Failure to Document Emergency Preparedness Training
Penalty
Summary
The facility was found to be deficient in maintaining documentation of initial and annual Emergency Preparedness training for staff and individuals providing services, including volunteers. This deficiency was identified during a document review conducted on March 12, 2025, at 3:15 p.m. The review revealed that the facility failed to provide maintained annual documentation of Emergency Preparedness training for staff members, which is necessary to demonstrate their knowledge of emergency procedures. The deficiency was confirmed during an exit interview with the Administrator, Director of Maintenance, and Assistant on the same day. The interview corroborated the findings that the facility did not have the required annual records of employee training in emergency preparedness. This lack of documentation indicates a failure to comply with the regulatory requirement to provide and document such training annually.
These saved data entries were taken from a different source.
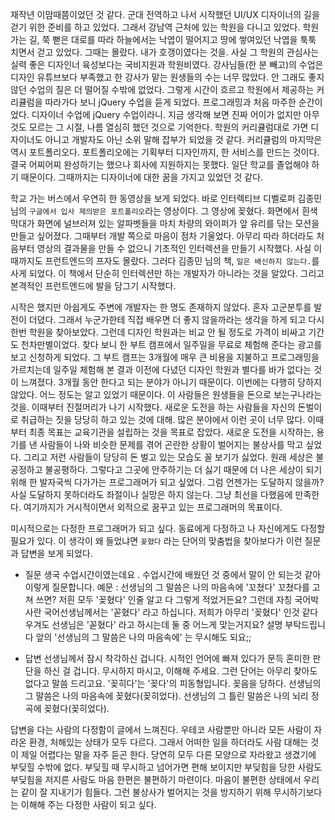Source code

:재작년 이맘때쯤이었던 것 같다. 군대 전역하고 나서 시작했던 UI/UX 디자이너의 길을 걷기 위한 준비를 하고 있었다. 그래서 강남역 근처에 있는 학원을 다니고 있었다. 학원 가는 길, 쭉 뻗은 대로를 따라 하늘에서는 낙엽이 떨어지고 땅에 쌓여있던 낙엽을 툭툭 치면서 걷고 있었다. 그때는 몰랐다. 내가 호갱이였다는 것을. 사실 그 학원의 관심사는 실력 좋은 디자인너 육성보다는 국비지원과 학원비였다. 강사님들(한 분 빼고)의 수업은 디자인 유튜브보다 부족했고 한 강사가 맡는 원생들의 수는 너무 많았다. 안 그래도 좋지 않던 수업의 질은 더 떨어질 수밖에 없었다. 그렇게 시간이 흐르고 학원에서 제공하는 커리큘럼을 따라가다 보니 jQuery 수업을 듣게 되었다. 프로그래밍과 처음 마주한 순간이었다. 디자이너 수업에 jQuery 수업이라니. 지금 생각해 보면 진짜 어이가 없지만 아무것도 모르는 그 시절, 나름 열심히 했던 것으로 기억한다. 학원의 커리큘럼대로 가면 디자이너도 아니고 개발자도 아닌 소위 말해 잡부가 되었을 것 같다. 커리큘럼의 마지막은 역시 포트폴리오다. 포트폴리오에는 기획부터 디자인까지, 한 서비스를 만드는 것이다. 결국 어찌어찌 완성하기는 했으나 회사에 지원하지는 못했다. 일단 학교를 졸업해야 하기 때문이다. 그때까지는 디자이너에 대한 꿈을 가지고 있었던 것 같다.

학교 가는 버스에서 우연히 한 동영상을 보게 되었다. 바로 인터렉티브 디벨로퍼 김종민 님의 `구글에서 입사 제의받은 포트폴리오`라는 영상이다. 그 영상에 꽂혔다. 화면에서 흰색 막대가 화면에 널브러져 있는 알파벳들을 마치 차량의 와이퍼가 앞 유리를 닦는 모션을 만들고 싶어졌다. 그때부터 개발 쪽으로 마음이 점차 기울었다. 아무리 따라 하더라도 처음부터 영상의 결과물을 만들 수 없으니 기초적인 인터렉션을 만들기 시작했다. 사실 이때까지도 프런트엔드의 프자도 몰랐다. 그러다 김종민 님의 책, `일은 배신하지 않는다.`를 사게 되었다. 이 책에서 단순히 인터렉션만 하는 개발자가 아니라는 것을 알았다. 그리고 본격적인 프런트엔드에 발을 담그기 시작했다.

시작은 했지만 아쉽게도 주변에 개발자는 한 명도 존재하지 않았다. 혼자 고군분투를 발전이 더뎠다. 그래서 누군가한테 직접 배우면 더 좋지 않을까라는 생각을 하게 되고 다시 한번 학원을 찾아보았다. 그런데 디자인 학원과는 비교 안 될 정도로 가격이 비싸고 기간도 천차만별이었다. 찾다 보니 한 부트 캠프에서 일주일을 무료로 체험해 준다는 광고를 보고 신청하게 되었다. 그 부트 캠프는 3개월에 매우 큰 비용을 지불하고 프로그래밍을 가르치는데 일주일 체험해 본 결과 이전에 다녔던 디자인 학원과 별다를 바가 없다는 것이 느껴졌다. 3개월 동안 한다고 되는 분야가 아니기 때문이다. 이번에는 다행히 당하지 않았다. 어느 정도는 알고 있었기 때문이다. 이 사람들은 원생들을 돈으로 보는구나라는 것을. 이때부터 진절머리가 나기 시작했다. 새로운 도전을 하는 사람들을 자신의 돈벌이로 취급하는 짓을 당당히 하고 있는 것에 대해. 많은 분야에서 이런 곳이 너무 많다. 이때부터 최종 목표는 교육기관을 설립하는 것을 목표로 잡았다. 새로운 도전을 시작하는, 용기를 낸 사람들이 나와 비슷한 문제를 겪어 곤란한 상황이 벌어지는 불상사를 막고 싶었다. 그리고 저런 사람들이 당당히 돈 벌고 있는 모습도 꼴 보기가 싫었다.
원래 세상은 불공정하고 불공평하다. 그렇다고 그곳에 안주하기는 더 싫기 때문에 더 나은 세상이 되기 위해 한 발자국씩 다가가는 프로그래머가 되고 싶었다. 그럼 언젠가는 도달하지 않을까? 사실 도달하지 못하더라도 좌절이나 실망은 하지 않는다. 그냥 최선을 다했음에 만족한다. 여기까지가 거시적이면서 외적으로 꿈꾸고 있는 프로그래머의 목표이다.

미시적으로는 다정한 프로그래머가 되고 싶다. 동료에게 다정하고 나 자신에게도 다정할 필요가 있다. 이 생각이 왜 들었냐면 `꽂혔다` 라는 단어의 맞춤법을 찾아보다가 이런 질문과 답변을 보게 되었다.

- 질문
  생국 수업시간이였는데요 . 수업시간에 배웠던 것 중에서
  말이 안 되는것 같아 이렇게 질문합니다.
  예문 : 선생님의 그 말씀은 나의 마음속에 '꼬쳤다'
  꼬쳤다를 고쳐 쓰면?
  저흰 모두 '꽂혔다' 인줄 알고 다 그렇게 적었거든요?
  그런데 자칭 국어박사란 국어선생님께서는 '꼳혔다' 라고 하십니다.
  저희가 아무리 '꽂혔다' 인것 같다 우겨도 선생님은 '꼳혔다' 라고 하시는데
  둘 중 어느게 맞는거지요?
  설명 부탁드립니다
  앞의 '선생님의 그 말씀은 나의 마음속에' 는 무시해도 되요;;

- 답변
  선생님께서 잠시 착각하신 겁니다.
  시적인 언어에 빠져 있다가 문득 혼미한 판단을 하신 걸 겁니다.
  무시하지 마시고, 이해해 주세요.
  그런 단어는 아무리 찾아도 없다고 말씀 드리고요.
  '꽂히다'는 '꽂다'의 피동형입니다.
  꽂음을 당하다.
  선생님의 그 말씀은 나의 마음속에 꽂혔다(꽂히었다).
  선생님의 그 틀린 말씀은 나의 뇌리 정곡에 꽂혔다(꽂히었다).

답변을 다는 사람의 다정함이 글에서 느껴진다. 우테코 사람뿐만 아니라 모든 사람이 자라온 환경, 처해있는 상태가 모두 다르다. 그래서 어떠한 일을 하더라도 사람 대해는 것이 제일 어렵다는 말을 자주 듣곤 한다. 당연히 모두 다른 모양으로 자라왔고 생겼기에 부딪힐 수밖에 없다. 부딪힐 때 무시하고 넘어가면 편해 보이지만 부딪힘을 당한 사람도 부딪힘을 저지른 사람도 마음 한편은 불편하기 마련이다. 마음이 불편한 상태에서 우리는 같이 잘 지내기가 힘들다. 그런 불상사가 벌어지는 것을 방지하기 위해 무시하기보다는 이해해 주는 다정한 사람이 되고 싶다.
The report does not mention any specific incidents involving patients or any immediate consequences resulting from this deficiency. The focus is solely on the facility's failure to maintain proper records of emergency preparedness training, which is a critical component of ensuring staff readiness in emergency situations.
Plan Of Correction
1. Facility conducted an annual in-service for staff on the emergency preparedness plan. 2. 4/28/25 3. Staff will be educated annually to remain in compliance. 4. Director of maintenance will audit the emergency binder monthly x3 to ensure it is up to date 8/25. Director will keep record in maintenance binder.